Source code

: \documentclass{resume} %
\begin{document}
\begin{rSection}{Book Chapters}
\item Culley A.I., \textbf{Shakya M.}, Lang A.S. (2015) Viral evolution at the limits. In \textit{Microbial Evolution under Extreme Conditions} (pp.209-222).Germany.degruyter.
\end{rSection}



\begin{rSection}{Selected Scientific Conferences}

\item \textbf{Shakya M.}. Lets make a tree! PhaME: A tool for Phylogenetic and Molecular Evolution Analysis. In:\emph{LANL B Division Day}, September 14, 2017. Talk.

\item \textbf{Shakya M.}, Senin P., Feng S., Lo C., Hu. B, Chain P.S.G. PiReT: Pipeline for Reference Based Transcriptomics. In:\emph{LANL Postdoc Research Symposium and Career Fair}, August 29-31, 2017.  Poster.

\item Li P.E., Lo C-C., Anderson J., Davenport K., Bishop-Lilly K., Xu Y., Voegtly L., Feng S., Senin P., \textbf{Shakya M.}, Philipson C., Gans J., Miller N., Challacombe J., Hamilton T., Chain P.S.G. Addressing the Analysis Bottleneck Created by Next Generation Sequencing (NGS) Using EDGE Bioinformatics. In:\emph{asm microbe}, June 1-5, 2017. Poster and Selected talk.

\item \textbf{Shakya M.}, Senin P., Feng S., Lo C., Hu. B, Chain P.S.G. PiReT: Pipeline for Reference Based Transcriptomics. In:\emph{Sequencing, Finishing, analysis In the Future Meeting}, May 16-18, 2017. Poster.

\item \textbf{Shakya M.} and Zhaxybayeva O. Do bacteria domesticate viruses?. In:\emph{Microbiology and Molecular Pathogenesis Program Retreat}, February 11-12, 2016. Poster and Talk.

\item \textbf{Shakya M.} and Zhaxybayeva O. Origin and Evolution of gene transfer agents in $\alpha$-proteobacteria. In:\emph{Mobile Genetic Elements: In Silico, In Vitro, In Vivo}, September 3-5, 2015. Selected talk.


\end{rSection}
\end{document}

——

→ **EXERCISE AIM**
The expected response is the full data, reproduced exactly.

→ **SOLUTION TO THIS TASK**
Source code

: \documentclass{resume} %
\begin{document}
\begin{rSection}{Book Chapters}
\item Culley A.I., \textbf{Shakya M.}, Lang A.S. (2015) Viral evolution at the limits. In \textit{Microbial Evolution under Extreme Conditions} (pp.209-222).Germany.degruyter.
\end{rSection}



\begin{rSection}{Selected Scientific Conferences}

\item \textbf{Shakya M.}. Lets make a tree! PhaME: A tool for Phylogenetic and Molecular Evolution Analysis. In:\emph{LANL B Division Day}, September 14, 2017. Talk.

\item \textbf{Shakya M.}, Senin P., Feng S., Lo C., Hu. B, Chain P.S.G. PiReT: Pipeline for Reference Based Transcriptomics. In:\emph{LANL Postdoc Research Symposium and Career Fair}, August 29-31, 2017.  Poster.

\item Li P.E., Lo C-C., Anderson J., Davenport K., Bishop-Lilly K., Xu Y., Voegtly L., Feng S., Senin P., \textbf{Shakya M.}, Philipson C., Gans J., Miller N., Challacombe J., Hamilton T., Chain P.S.G. Addressing the Analysis Bottleneck Created by Next Generation Sequencing (NGS) Using EDGE Bioinformatics. In:\emph{asm microbe}, June 1-5, 2017. Poster and Selected talk.

\item \textbf{Shakya M.}, Senin P., Feng S., Lo C., Hu. B, Chain P.S.G. PiReT: Pipeline for Reference Based Transcriptomics. In:\emph{Sequencing, Finishing, analysis In the Future Meeting}, May 16-18, 2017. Poster.

\item \textbf{Shakya M.} and Zhaxybayeva O. Do bacteria domesticate viruses?. In:\emph{Microbiology and Molecular Pathogenesis Program Retreat}, February 11-12, 2016. Poster and Talk.

\item \textbf{Shakya M.} and Zhaxybayeva O. Origin and Evolution of gene transfer agents in $\alpha$-proteobacteria. In:\emph{Mobile Genetic Elements: In Silico, In Vitro, In Vivo}, September 3-5, 2015. Selected talk.


\end{rSection}
\end{document}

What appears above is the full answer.